She leaned in the open door and tapped on
it. “Captain?”

“Kayla, come, and close the door.”

Close the door?
She hated close the
door discussions. Approaching, she saw the Commander buried in
paperwork.

“Kayla, have a seat,” Captain Redding
offered.

“Thank you, sir.”

Redding leaned forward and gave her his
usual warm smile. “I hear you had a successful familiarization trip
with a little excitement thrown in.”

“Yes sir, it was…ah, fun.” What the hell. It
was
fun.

He reached for a file and said, “Apparently
you’re very good at tactical evasion as well as tactical
communications.”

“Well, I mean one woman against eight SEALs,
those are no odds at all.” A chuckle erupted from the other desk.
Her heart stopped in her chest and the smile slid from her lips
like something gooey on a hot hood. The thump of her pulse pushed
away everything else, seeing a rare smile on the Commander’s face.
As her smile disintegrated so did the Commander’s.

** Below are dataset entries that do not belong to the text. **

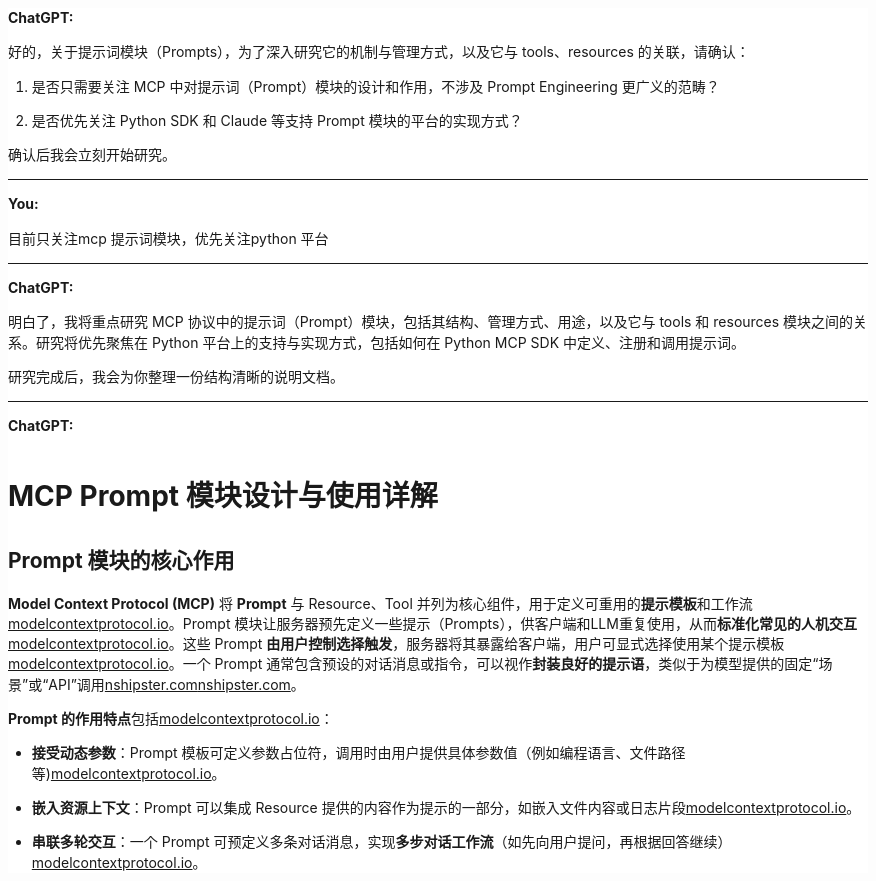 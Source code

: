 **ChatGPT:**

好的，关于提示词模块（Prompts），为了深入研究它的机制与管理方式，以及它与 tools、resources 的关联，请确认：

1. 是否只需要关注 MCP 中对提示词（Prompt）模块的设计和作用，不涉及 Prompt Engineering 更广义的范畴？
    
2. 是否优先关注 Python SDK 和 Claude 等支持 Prompt 模块的平台的实现方式？
    

确认后我会立刻开始研究。

* * *

**You:**

目前只关注mcp 提示词模块，优先关注python 平台

* * *

**ChatGPT:**

明白了，我将重点研究 MCP 协议中的提示词（Prompt）模块，包括其结构、管理方式、用途，以及它与 tools 和 resources 模块之间的关系。研究将优先聚焦在 Python 平台上的支持与实现方式，包括如何在 Python MCP SDK 中定义、注册和调用提示词。

研究完成后，我会为你整理一份结构清晰的说明文档。

* * *

**ChatGPT:**

# MCP Prompt 模块设计与使用详解

## Prompt 模块的核心作用

**Model Context Protocol (MCP)** 将 **Prompt** 与 Resource、Tool 并列为核心组件，用于定义可重用的**提示模板**和工作流[modelcontextprotocol.io](https://modelcontextprotocol.io/docs/concepts/prompts#:~:text=Prompts%20enable%20servers%20to%20define,and%20share%20common%20LLM%20interactions)。Prompt 模块让服务器预先定义一些提示（Prompts），供客户端和LLM重复使用，从而**标准化常见的人机交互**[modelcontextprotocol.io](https://modelcontextprotocol.io/docs/concepts/prompts#:~:text=Prompts%20enable%20servers%20to%20define,and%20share%20common%20LLM%20interactions)。这些 Prompt **由用户控制选择触发**，服务器将其暴露给客户端，用户可显式选择使用某个提示模板[modelcontextprotocol.io](https://modelcontextprotocol.io/docs/concepts/prompts#:~:text=Prompts%20are%20designed%20to%20be,explicitly%20select%20them%20for%20use)。一个 Prompt 通常包含预设的对话消息或指令，可以视作**封装良好的提示语**，类似于为模型提供的固定“场景”或“API”调用[nshipster.com](https://nshipster.com/model-context-protocol/#:~:text=,Think%3A%20databases%2C%20file%20systems%2C%20documents)[nshipster.com](https://nshipster.com/model-context-protocol/#:~:text=,between%20you%20and%20the%20model)。

**Prompt 的作用特点**包括[modelcontextprotocol.io](https://modelcontextprotocol.io/docs/concepts/prompts#:~:text=Prompts%20in%20MCP%20are%20predefined,templates%20that%20can)：

* **接受动态参数**：Prompt 模板可定义参数占位符，调用时由用户提供具体参数值（例如编程语言、文件路径等)[modelcontextprotocol.io](https://modelcontextprotocol.io/docs/concepts/prompts#:~:text=Prompts%20in%20MCP%20are%20predefined,templates%20that%20can)。
    
* **嵌入资源上下文**：Prompt 可以集成 Resource 提供的内容作为提示的一部分，如嵌入文件内容或日志片段[modelcontextprotocol.io](https://modelcontextprotocol.io/docs/concepts/prompts#:~:text=,like%20slash%20commands)。
    
* **串联多轮交互**：一个 Prompt 可预定义多条对话消息，实现**多步对话工作流**（如先向用户提问，再根据回答继续）[modelcontextprotocol.io](https://modelcontextprotocol.io/docs/concepts/prompts#:~:text=,like%20slash%20commands)。
     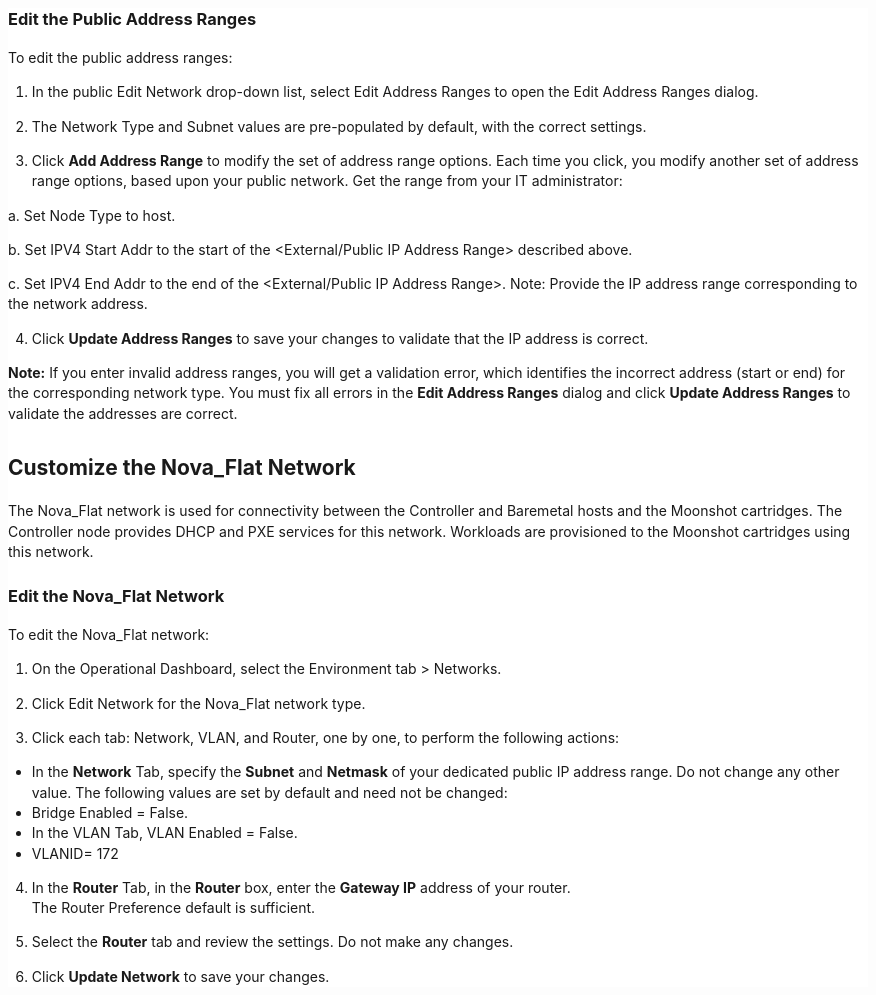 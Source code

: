 ### Edit the Public Address Ranges

To edit the public address ranges:

1. In the public Edit Network drop-down list, select Edit Address Ranges to open the Edit Address Ranges dialog.

2. The Network Type and Subnet values are pre-populated by default, with the correct settings.

3. Click **Add Address Range** to modify the set of address range options.  Each time you click, you modify another set 
of address range options, based upon your public network. Get the range from your IT administrator:

 a. Set Node Type to host.
 
 b. Set IPV4 Start Addr to the start of the &lt;External/Public IP Address Range> described above.

 c. Set IPV4 End Addr to the end of the &lt;External/Public IP Address Range>. 
 Note: Provide the IP address range corresponding to the network address.

4. Click **Update Address Ranges** to save your changes to validate that the IP address is correct.

**Note:** If you enter invalid address ranges, you will get a validation error, which identifies the incorrect address (start or end) for the corresponding network type. You must fix all
errors in the <b>Edit Address Ranges</b> dialog and click <b>Update Address Ranges</b> to validate the addresses are correct.


## Customize the Nova_Flat Network

The Nova_Flat network is used for connectivity between the Controller and Baremetal hosts and the Moonshot cartridges. The Controller node provides DHCP and PXE services for this network. Workloads are provisioned to the Moonshot cartridges using this network.

### Edit the Nova_Flat Network

To edit the Nova_Flat network:

1. On the Operational Dashboard, select the Environment tab > Networks.

2. Click Edit Network for the Nova_Flat network type.

3. Click each tab: Network, VLAN, and Router, one by one, to perform the following actions:
 * In the <b>Network</b> Tab, specify the <b>Subnet</b> and <b>Netmask</b> of your dedicated public IP address range. Do not change any other value. 
 The following values are set by default and need not be changed:
  * Bridge Enabled = False. 
  * In the VLAN Tab, VLAN Enabled = False.
  * VLANID= 172

4. In the <b>Router</b> Tab, in the <b>Router</b> box, enter the <b>Gateway IP</b> address of your router.  
 The Router Preference default is sufficient. 

5. Select the <b>Router</b> tab and review the settings. Do not make any changes.

6. Click <b>Update Network</b> to save your changes.

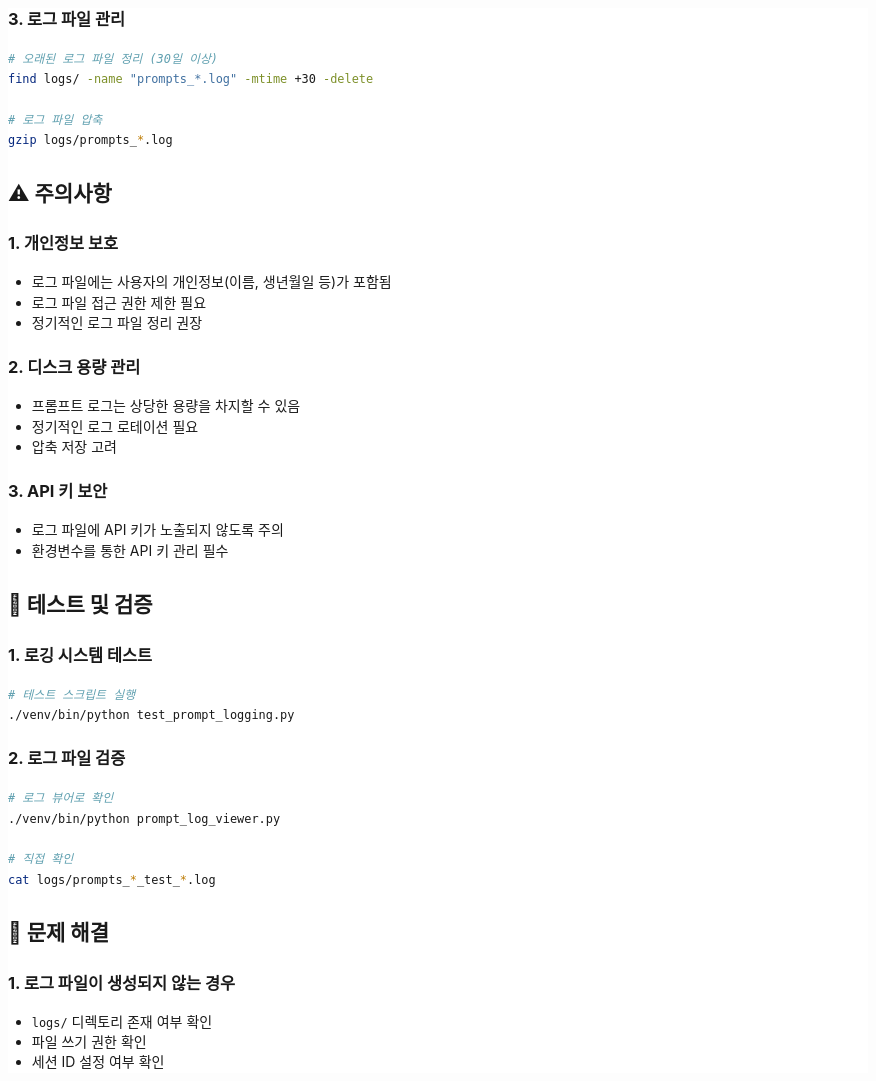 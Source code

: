 ### 3. 로그 파일 관리
```bash
# 오래된 로그 파일 정리 (30일 이상)
find logs/ -name "prompts_*.log" -mtime +30 -delete

# 로그 파일 압축
gzip logs/prompts_*.log
```

## ⚠️ 주의사항

### 1. 개인정보 보호
- 로그 파일에는 사용자의 개인정보(이름, 생년월일 등)가 포함됨
- 로그 파일 접근 권한 제한 필요
- 정기적인 로그 파일 정리 권장

### 2. 디스크 용량 관리
- 프롬프트 로그는 상당한 용량을 차지할 수 있음
- 정기적인 로그 로테이션 필요
- 압축 저장 고려

### 3. API 키 보안
- 로그 파일에 API 키가 노출되지 않도록 주의
- 환경변수를 통한 API 키 관리 필수

## 🔧 테스트 및 검증

### 1. 로깅 시스템 테스트
```bash
# 테스트 스크립트 실행
./venv/bin/python test_prompt_logging.py
```

### 2. 로그 파일 검증
```bash
# 로그 뷰어로 확인
./venv/bin/python prompt_log_viewer.py

# 직접 확인
cat logs/prompts_*_test_*.log
```

## 📝 문제 해결

### 1. 로그 파일이 생성되지 않는 경우
- `logs/` 디렉토리 존재 여부 확인
- 파일 쓰기 권한 확인
- 세션 ID 설정 여부 확인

Redding cleared his throat. The Commander
rose from his chair. Muscles flexed beneath his neatly ironed white
shirt, pulling it taut. Daunting was a simpleton’s word to describe
the man who approached her with controlled strength pulsing and a
noble step. She’d hoped to have gotten used to him, like an
overused headline on day old news.

“Well done, Snow White.” He reached out his
hand to her.

She grasped it, and it swallowed hers whole.
“Sir?”

“Something tells me I should put you on the
team. I didn’t know Canadians were so agile and sly,” the Commander
said, releasing her hand, too slowly.

Fierce eyes locked on hers. Instead of
letting him strip her bare, she turned to Captain Redding. “You
wanted to talk to me, sir?”

“I did. I wanted to say congratulations.
John says you’re ready to fly solo.”

“No, sir.”

The Captain’s eyes widened with
surprise.

“Sir, I’ve done this for a long time,” she
assured him. “I’ll know when I’m ready. I’m weak in American
policy, there are still some areas that need tightening up.”

The Captain glanced in a file folder, and
shook his head. “John doesn’t seem to think so.”

“I do. I know my weaknesses,” she admitted,
her heart paddling at a hundred miles an hour knowing the Commander
watched her.

“What do you think it’s going to take?” the
Captain asked, laying his hand flat on the desk.

“Two more weeks, maybe. I’d like more time
to run over the org charts again, which I’m doing at home. This
base has so many departments, whether military or extended
agencies, and I want to know those thoroughly.”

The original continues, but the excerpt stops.